(Dataset excerpts)
[Start of section]

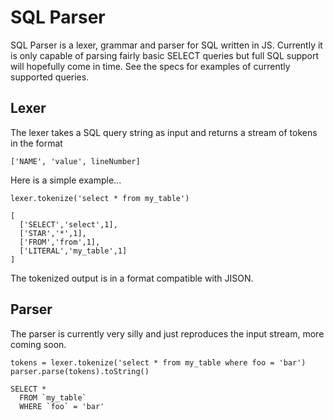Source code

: SQL Parser
==========

SQL Parser is a lexer, grammar and parser for SQL written in JS. Currently it is only capable of parsing fairly basic SELECT queries but full SQL support will hopefully come in time. See the specs for examples of currently supported queries.

Lexer
-----

The lexer takes a SQL query string as input and returns a stream of tokens in the format 

    ['NAME', 'value', lineNumber]

Here is a simple example...

    lexer.tokenize('select * from my_table')

    [
      ['SELECT','select',1], 
      ['STAR','*',1], 
      ['FROM','from',1], 
      ['LITERAL','my_table',1]
    ]

The tokenized output is in a format compatible with JISON.


Parser
------

The parser is currently very silly and just reproduces the input stream, more coming soon.

    tokens = lexer.tokenize('select * from my_table where foo = 'bar')
    parser.parse(tokens).toString()

    SELECT *
      FROM `my_table`
      WHERE `foo` = 'bar'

[End of section]

TASK BRIEF.
Return only what runs from the line containing "Here is a simple example..." to the last line of the records above, both ends included, exactly as written.

WRITTEN SOLUTION.
Here is a simple example...

    lexer.tokenize('select * from my_table')

    [
      ['SELECT','select',1], 
      ['STAR','*',1], 
      ['FROM','from',1], 
      ['LITERAL','my_table',1]
    ]

The tokenized output is in a format compatible with JISON.


Parser
------

The parser is currently very silly and just reproduces the input stream, more coming soon.

    tokens = lexer.tokenize('select * from my_table where foo = 'bar')
    parser.parse(tokens).toString()

    SELECT *
      FROM `my_table`
      WHERE `foo` = 'bar'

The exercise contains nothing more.